● ABOUT THIS EXERCISE
For every line in the data below that contains "request", copy the line.

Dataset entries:
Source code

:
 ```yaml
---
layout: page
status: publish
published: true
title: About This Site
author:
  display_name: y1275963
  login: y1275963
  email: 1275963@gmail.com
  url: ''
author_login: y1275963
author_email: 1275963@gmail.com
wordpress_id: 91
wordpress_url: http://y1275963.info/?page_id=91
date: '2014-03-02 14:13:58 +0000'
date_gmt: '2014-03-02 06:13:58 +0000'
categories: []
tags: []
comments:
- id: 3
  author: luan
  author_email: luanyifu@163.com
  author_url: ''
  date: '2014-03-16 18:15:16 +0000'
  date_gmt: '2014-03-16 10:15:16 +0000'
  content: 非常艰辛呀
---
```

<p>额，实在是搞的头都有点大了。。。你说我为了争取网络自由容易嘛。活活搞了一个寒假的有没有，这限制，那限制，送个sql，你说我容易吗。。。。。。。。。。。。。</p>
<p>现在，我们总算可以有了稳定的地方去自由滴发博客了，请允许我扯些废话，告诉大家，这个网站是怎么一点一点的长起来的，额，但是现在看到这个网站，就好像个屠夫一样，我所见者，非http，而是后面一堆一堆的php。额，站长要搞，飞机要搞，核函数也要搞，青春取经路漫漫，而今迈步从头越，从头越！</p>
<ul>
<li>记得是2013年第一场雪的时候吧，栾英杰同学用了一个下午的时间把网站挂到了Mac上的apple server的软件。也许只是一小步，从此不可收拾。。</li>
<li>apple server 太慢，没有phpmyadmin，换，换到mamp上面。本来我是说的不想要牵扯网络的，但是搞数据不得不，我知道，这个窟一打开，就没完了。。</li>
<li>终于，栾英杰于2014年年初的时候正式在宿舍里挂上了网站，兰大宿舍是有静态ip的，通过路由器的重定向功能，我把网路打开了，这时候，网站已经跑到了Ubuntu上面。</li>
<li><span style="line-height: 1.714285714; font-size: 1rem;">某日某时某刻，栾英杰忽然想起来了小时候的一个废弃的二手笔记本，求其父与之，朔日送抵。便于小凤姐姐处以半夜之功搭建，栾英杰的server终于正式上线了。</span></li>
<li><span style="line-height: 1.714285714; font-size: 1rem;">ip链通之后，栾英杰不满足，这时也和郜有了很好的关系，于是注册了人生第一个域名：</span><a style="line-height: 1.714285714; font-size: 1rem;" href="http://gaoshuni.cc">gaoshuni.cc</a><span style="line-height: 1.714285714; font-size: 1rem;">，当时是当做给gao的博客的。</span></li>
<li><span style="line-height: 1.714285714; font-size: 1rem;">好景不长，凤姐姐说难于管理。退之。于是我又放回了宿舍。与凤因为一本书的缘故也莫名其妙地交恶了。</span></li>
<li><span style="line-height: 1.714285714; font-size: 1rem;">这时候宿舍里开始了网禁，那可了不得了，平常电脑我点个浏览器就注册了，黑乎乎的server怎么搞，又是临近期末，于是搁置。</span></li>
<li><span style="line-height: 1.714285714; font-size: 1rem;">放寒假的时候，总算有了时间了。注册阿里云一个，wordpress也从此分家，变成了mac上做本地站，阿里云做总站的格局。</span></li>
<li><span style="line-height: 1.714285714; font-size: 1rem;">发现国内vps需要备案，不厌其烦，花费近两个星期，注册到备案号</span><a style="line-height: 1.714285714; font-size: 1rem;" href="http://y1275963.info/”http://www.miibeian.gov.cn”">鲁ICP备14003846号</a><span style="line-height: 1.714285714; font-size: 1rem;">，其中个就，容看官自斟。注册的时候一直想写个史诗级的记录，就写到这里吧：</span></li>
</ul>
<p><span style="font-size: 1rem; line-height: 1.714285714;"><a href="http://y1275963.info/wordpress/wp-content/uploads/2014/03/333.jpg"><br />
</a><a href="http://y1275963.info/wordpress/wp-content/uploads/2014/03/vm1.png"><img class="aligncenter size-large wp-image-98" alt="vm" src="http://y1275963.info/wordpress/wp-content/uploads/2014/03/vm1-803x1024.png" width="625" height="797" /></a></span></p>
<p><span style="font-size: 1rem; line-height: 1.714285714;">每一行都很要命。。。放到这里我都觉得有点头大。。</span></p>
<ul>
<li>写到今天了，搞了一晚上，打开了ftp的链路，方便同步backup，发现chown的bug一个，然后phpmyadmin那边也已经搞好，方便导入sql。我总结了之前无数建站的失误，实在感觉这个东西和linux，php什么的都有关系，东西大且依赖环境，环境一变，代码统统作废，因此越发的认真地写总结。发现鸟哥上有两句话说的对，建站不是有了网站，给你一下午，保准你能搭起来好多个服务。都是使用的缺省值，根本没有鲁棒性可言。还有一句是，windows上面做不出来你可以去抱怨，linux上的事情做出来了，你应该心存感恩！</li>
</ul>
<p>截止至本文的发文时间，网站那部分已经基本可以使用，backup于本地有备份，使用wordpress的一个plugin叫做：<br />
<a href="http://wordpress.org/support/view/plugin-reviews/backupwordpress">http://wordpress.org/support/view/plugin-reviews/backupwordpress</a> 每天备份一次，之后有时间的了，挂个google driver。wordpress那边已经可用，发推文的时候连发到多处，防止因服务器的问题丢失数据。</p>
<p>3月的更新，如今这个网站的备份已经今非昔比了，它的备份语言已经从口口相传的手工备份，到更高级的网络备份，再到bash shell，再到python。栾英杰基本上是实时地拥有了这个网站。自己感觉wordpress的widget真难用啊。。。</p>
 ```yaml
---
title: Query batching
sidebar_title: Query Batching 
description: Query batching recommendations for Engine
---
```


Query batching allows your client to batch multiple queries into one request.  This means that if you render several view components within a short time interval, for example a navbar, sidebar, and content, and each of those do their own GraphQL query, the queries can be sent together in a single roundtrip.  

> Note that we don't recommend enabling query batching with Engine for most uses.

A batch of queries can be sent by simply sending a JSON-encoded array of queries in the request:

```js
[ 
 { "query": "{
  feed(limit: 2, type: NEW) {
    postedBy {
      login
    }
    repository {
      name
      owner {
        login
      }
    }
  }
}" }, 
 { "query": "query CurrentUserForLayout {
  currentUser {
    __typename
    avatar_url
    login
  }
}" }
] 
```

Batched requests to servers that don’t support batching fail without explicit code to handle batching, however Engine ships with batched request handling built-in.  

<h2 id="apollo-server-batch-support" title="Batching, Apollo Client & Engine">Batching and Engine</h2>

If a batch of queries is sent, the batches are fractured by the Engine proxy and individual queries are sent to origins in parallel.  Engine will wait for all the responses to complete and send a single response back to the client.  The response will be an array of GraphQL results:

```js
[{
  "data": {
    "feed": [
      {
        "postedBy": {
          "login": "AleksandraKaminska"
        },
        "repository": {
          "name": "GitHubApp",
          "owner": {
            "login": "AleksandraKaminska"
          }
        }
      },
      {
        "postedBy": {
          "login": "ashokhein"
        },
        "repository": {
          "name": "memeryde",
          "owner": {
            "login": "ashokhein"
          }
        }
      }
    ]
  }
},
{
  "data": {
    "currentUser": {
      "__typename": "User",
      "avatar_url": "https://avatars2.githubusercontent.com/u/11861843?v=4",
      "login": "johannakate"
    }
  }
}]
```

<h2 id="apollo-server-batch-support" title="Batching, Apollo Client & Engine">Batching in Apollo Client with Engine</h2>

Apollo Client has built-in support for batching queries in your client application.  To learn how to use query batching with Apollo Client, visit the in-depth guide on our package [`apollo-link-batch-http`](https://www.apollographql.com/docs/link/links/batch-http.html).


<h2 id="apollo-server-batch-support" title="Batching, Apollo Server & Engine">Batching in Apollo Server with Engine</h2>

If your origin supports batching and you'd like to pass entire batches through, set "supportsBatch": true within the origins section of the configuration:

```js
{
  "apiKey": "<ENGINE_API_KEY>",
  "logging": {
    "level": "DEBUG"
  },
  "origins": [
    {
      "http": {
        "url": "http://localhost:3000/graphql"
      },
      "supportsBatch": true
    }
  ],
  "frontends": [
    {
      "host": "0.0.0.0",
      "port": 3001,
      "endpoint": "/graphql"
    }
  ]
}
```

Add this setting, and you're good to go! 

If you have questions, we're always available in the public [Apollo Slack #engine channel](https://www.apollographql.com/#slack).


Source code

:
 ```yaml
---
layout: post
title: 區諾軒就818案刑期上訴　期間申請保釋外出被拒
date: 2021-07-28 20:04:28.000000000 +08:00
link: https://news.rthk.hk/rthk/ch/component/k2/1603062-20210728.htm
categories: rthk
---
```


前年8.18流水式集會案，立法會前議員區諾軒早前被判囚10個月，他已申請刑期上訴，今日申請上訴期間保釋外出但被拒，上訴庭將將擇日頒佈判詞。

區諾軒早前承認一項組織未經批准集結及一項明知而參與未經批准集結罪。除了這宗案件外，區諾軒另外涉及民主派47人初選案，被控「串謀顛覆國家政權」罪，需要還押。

● SOLUTION FOR THIS TASK
Query batching allows your client to batch multiple queries into one request.  This means that if you render several view components within a short time interval, for example a navbar, sidebar, and content, and each of those do their own GraphQL query, the queries can be sent together in a single roundtrip.  
A batch of queries can be sent by simply sending a JSON-encoded array of queries in the request:
Batched requests to servers that don’t support batching fail without explicit code to handle batching, however Engine ships with batched request handling built-in.  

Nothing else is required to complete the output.